Of all the entries below, only the lines from the one with "JUnit + Mockito" up to and including the one with "- Multiple microservices" are to be duplicated exactly.

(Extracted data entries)
--*--

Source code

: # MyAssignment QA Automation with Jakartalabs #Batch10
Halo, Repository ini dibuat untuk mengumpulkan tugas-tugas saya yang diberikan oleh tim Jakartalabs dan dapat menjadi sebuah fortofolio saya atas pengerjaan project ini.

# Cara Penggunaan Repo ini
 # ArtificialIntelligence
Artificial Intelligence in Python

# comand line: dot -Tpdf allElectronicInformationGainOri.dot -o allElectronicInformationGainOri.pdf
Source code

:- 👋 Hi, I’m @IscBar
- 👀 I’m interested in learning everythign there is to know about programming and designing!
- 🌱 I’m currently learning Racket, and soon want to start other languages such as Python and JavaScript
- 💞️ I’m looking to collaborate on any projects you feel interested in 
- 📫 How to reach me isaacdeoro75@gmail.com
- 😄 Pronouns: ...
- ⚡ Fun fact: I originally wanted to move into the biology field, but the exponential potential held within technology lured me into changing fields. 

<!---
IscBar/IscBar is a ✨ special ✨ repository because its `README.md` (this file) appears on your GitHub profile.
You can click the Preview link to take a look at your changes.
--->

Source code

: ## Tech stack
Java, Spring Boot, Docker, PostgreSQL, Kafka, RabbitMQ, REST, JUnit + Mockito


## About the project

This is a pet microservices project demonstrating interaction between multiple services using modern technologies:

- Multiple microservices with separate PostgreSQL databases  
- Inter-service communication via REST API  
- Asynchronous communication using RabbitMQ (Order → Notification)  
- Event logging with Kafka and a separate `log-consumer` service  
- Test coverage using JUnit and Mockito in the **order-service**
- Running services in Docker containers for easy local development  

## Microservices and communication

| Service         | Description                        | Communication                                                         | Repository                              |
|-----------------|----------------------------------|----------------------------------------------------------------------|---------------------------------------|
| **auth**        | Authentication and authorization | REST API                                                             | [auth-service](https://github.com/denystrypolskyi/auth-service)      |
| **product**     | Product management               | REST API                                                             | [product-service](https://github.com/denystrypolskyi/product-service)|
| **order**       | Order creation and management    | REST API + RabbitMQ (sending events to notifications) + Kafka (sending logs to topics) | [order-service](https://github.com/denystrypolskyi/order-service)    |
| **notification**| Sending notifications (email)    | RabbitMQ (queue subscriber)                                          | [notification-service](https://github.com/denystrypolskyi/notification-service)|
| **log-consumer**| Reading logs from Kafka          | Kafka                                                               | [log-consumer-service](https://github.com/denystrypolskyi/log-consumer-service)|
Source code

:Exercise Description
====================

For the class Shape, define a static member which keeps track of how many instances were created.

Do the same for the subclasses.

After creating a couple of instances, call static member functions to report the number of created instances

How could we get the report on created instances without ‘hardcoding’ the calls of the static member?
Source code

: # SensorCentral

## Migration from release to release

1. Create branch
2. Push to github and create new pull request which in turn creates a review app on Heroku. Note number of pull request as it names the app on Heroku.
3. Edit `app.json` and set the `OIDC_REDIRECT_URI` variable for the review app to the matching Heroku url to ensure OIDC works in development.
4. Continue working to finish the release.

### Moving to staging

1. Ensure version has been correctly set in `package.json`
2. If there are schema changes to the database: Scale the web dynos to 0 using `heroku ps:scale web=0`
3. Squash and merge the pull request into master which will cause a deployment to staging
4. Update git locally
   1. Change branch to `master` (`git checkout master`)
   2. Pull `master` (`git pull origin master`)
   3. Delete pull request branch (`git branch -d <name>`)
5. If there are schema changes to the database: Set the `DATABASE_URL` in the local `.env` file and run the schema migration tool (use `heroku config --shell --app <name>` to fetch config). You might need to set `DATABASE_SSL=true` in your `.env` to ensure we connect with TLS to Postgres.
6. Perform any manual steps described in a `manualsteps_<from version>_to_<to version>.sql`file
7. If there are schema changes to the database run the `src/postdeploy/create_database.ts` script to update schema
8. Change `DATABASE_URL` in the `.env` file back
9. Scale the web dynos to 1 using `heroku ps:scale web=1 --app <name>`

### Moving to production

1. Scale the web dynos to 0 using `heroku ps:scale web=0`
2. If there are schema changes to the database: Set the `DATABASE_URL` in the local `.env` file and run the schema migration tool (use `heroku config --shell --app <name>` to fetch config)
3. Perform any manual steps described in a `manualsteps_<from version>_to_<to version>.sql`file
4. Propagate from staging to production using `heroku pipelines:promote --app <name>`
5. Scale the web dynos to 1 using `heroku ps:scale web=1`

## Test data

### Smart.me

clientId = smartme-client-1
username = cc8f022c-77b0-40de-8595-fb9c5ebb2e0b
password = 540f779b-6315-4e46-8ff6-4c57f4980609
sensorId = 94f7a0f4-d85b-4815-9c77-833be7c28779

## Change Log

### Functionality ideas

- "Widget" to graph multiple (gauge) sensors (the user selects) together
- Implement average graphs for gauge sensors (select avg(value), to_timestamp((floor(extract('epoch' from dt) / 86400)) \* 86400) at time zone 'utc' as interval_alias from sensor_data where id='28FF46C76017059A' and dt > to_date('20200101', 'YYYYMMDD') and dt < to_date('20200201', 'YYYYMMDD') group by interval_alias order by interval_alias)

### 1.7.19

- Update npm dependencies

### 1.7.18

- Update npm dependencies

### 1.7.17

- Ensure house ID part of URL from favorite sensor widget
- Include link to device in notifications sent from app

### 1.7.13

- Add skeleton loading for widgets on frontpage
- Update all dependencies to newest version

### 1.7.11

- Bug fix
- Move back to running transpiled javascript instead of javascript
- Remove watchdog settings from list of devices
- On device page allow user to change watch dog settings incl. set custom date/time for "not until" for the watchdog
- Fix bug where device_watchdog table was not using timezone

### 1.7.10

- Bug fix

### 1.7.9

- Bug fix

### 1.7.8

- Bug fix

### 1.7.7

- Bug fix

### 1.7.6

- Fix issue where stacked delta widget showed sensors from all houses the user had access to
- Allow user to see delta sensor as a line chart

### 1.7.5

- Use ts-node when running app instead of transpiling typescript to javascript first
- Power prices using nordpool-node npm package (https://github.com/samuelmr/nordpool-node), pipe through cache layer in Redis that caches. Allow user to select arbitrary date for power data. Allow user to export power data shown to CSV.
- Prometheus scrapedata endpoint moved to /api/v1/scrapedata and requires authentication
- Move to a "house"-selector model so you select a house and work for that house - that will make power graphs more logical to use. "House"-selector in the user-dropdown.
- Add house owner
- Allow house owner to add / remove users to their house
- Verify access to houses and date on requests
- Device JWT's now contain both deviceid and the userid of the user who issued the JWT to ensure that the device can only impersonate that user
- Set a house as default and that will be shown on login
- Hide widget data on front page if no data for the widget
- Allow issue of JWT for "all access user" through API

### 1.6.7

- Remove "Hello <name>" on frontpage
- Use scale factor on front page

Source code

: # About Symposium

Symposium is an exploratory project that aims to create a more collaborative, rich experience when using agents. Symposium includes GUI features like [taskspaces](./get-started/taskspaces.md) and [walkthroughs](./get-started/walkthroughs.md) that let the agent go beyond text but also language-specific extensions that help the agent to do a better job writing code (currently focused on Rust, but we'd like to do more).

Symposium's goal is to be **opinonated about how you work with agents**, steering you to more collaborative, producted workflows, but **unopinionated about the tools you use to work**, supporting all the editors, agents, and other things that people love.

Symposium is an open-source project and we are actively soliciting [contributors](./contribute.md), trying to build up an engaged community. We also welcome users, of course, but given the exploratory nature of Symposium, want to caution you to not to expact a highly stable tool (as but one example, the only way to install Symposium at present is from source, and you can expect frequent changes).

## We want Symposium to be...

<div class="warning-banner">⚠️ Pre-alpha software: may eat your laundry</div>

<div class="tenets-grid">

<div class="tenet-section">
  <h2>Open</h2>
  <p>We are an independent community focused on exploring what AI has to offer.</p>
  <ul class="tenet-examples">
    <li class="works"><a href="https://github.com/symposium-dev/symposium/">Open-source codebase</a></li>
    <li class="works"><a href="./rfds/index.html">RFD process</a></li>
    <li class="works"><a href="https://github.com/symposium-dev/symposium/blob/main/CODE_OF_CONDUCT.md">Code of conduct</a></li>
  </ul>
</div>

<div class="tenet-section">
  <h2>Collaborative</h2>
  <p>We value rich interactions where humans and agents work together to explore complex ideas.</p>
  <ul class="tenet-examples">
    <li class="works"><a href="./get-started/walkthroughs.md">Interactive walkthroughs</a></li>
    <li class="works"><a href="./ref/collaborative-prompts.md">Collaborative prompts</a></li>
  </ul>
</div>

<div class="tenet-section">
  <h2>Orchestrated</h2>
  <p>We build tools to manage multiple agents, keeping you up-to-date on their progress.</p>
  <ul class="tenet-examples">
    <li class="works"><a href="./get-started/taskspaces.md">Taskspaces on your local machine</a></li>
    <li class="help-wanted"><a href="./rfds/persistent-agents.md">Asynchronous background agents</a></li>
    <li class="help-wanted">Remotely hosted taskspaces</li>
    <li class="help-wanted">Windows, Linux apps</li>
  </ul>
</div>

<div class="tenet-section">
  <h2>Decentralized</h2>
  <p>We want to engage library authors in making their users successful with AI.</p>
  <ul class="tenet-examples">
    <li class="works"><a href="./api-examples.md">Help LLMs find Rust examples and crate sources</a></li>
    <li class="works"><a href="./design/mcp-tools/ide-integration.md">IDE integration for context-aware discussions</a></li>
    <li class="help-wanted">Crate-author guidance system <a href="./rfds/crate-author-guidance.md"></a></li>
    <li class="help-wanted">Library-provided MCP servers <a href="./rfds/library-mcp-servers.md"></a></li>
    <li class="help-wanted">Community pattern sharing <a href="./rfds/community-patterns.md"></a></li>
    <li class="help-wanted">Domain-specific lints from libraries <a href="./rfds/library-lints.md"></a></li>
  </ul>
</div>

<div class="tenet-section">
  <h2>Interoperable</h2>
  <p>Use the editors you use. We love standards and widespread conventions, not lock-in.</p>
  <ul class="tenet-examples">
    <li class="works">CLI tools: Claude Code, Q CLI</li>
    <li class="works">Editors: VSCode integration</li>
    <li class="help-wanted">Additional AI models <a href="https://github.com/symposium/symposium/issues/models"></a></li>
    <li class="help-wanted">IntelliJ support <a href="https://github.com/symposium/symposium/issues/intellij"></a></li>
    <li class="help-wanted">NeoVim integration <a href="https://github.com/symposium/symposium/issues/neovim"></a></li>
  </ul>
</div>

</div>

--*--

_Result for this task_.
Java, Spring Boot, Docker, PostgreSQL, Kafka, RabbitMQ, REST, JUnit + Mockito


## About the project

This is a pet microservices project demonstrating interaction between multiple services using modern technologies:

- Multiple microservices with separate PostgreSQL databases  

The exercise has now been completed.